Why do I have to use refined coconut oil? I’ve worked on vegan cheese recipes on and off for ages and ages but am rarely happy enough with any of my efforts to share them. I totally respect people who get all science-y and make real vegan cheese by growing cultures and all that but it’s not for me. I just want it to be easy and relatively quick.

Vegan Feta Cheese that actually tastes like feta cheese and crumbles like real feta cheese and is cheap and easy to make! And what’s with all of the vegan tofu feta cheese recipes that are literally just cubes of tofu marinaded in oil? You might get something that looks kind of like feta to throw in your salads, but the flavour and the texture is nothing like real feta cheese. If it’s not really like the non-vegan version, then it’s not making it to the blog.

I’m all about authentic tasting vegan dairy alternatives like my Vegan Butter and my Vegan Ricotta. So I made Vegan Feta Cheese for lazy people, that is made with tofu, but actually tastes like real feta cheese and crumbles like real feta cheese and doesn’t include any hard to find ingredients or cost a small fortune to make. In its soft state, it is amazing in my Vegan Spanakopita, or spread on crackers or even melted into pasta. It is so transformed in this recipe that you would never know it’s actually tofu and I love that.

Hurrah for fantastic vegan tofu recipes! Feta cheese is one of Greece’s most popular cheeses. It is made from either sheep or goat’s milk, or a combination of the two, and it is brined, giving it that unique tangy, rich and salty flavour. Feta is quite firm to the touch, but it crumbles when cut and has a creamy, but slightly grainy mouth feel. It is best known as the cheese used in Greek salads, spanakopita and tyropita.

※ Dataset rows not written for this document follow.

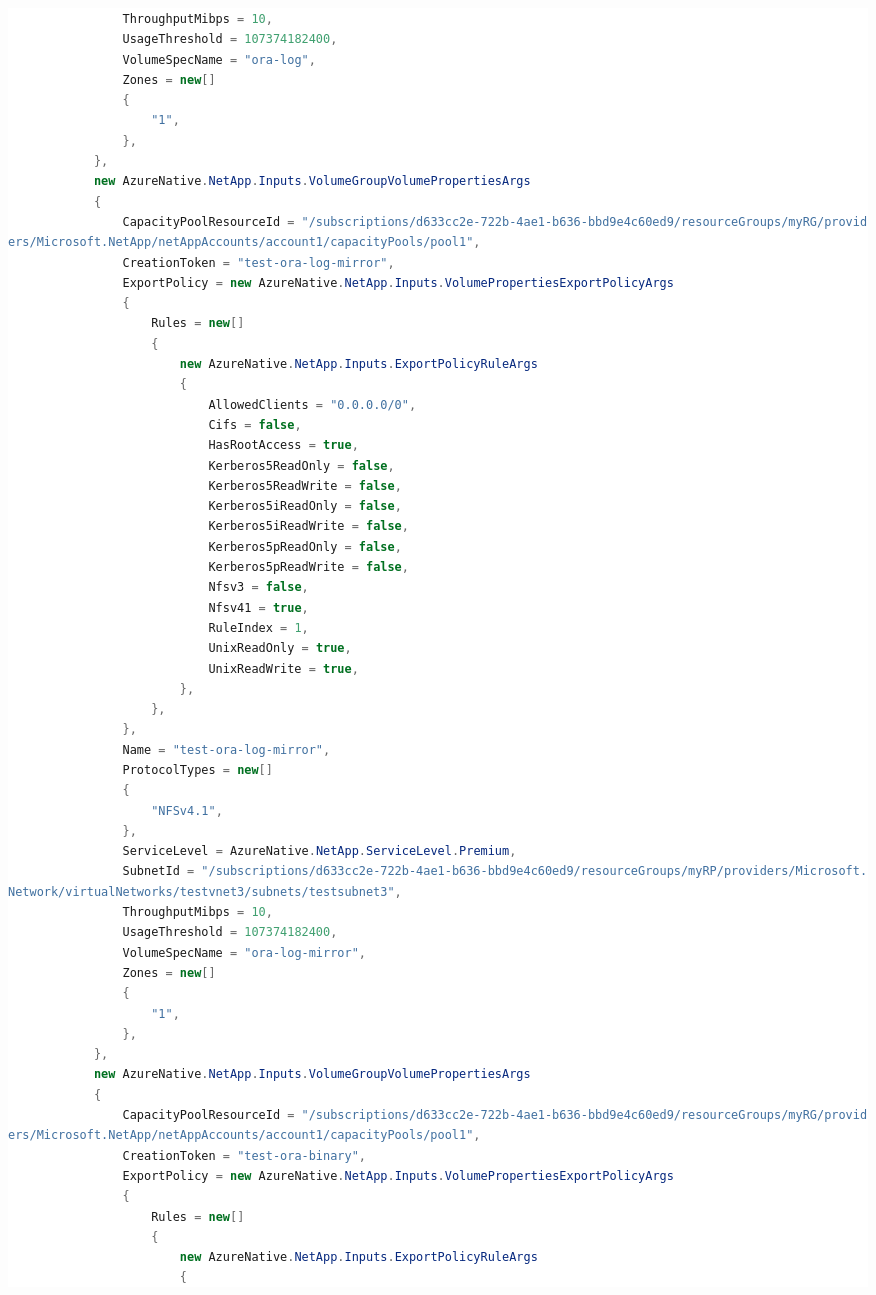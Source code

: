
 ```csharp
                ThroughputMibps = 10,
                UsageThreshold = 107374182400,
                VolumeSpecName = "ora-log",
                Zones = new[]
                {
                    "1",
                },
            },
            new AzureNative.NetApp.Inputs.VolumeGroupVolumePropertiesArgs
            {
                CapacityPoolResourceId = "/subscriptions/d633cc2e-722b-4ae1-b636-bbd9e4c60ed9/resourceGroups/myRG/providers/Microsoft.NetApp/netAppAccounts/account1/capacityPools/pool1",
                CreationToken = "test-ora-log-mirror",
                ExportPolicy = new AzureNative.NetApp.Inputs.VolumePropertiesExportPolicyArgs
                {
                    Rules = new[]
                    {
                        new AzureNative.NetApp.Inputs.ExportPolicyRuleArgs
                        {
                            AllowedClients = "0.0.0.0/0",
                            Cifs = false,
                            HasRootAccess = true,
                            Kerberos5ReadOnly = false,
                            Kerberos5ReadWrite = false,
                            Kerberos5iReadOnly = false,
                            Kerberos5iReadWrite = false,
                            Kerberos5pReadOnly = false,
                            Kerberos5pReadWrite = false,
                            Nfsv3 = false,
                            Nfsv41 = true,
                            RuleIndex = 1,
                            UnixReadOnly = true,
                            UnixReadWrite = true,
                        },
                    },
                },
                Name = "test-ora-log-mirror",
                ProtocolTypes = new[]
                {
                    "NFSv4.1",
                },
                ServiceLevel = AzureNative.NetApp.ServiceLevel.Premium,
                SubnetId = "/subscriptions/d633cc2e-722b-4ae1-b636-bbd9e4c60ed9/resourceGroups/myRP/providers/Microsoft.Network/virtualNetworks/testvnet3/subnets/testsubnet3",
                ThroughputMibps = 10,
                UsageThreshold = 107374182400,
                VolumeSpecName = "ora-log-mirror",
                Zones = new[]
                {
                    "1",
                },
            },
            new AzureNative.NetApp.Inputs.VolumeGroupVolumePropertiesArgs
            {
                CapacityPoolResourceId = "/subscriptions/d633cc2e-722b-4ae1-b636-bbd9e4c60ed9/resourceGroups/myRG/providers/Microsoft.NetApp/netAppAccounts/account1/capacityPools/pool1",
                CreationToken = "test-ora-binary",
                ExportPolicy = new AzureNative.NetApp.Inputs.VolumePropertiesExportPolicyArgs
                {
                    Rules = new[]
                    {
                        new AzureNative.NetApp.Inputs.ExportPolicyRuleArgs
                        {
```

For detailed measurements and instructions, see the printable recipe card. This vegan cheese recipe has pretty basic, store cupboard ingredients. Please note that I recommend using a food processor rather than a blender for this recipe. Even a high powered blender will struggle once the coconut oil comes into contact with the cold tofu and everything sets. It will more than likely just seize up and the blades won’t turn.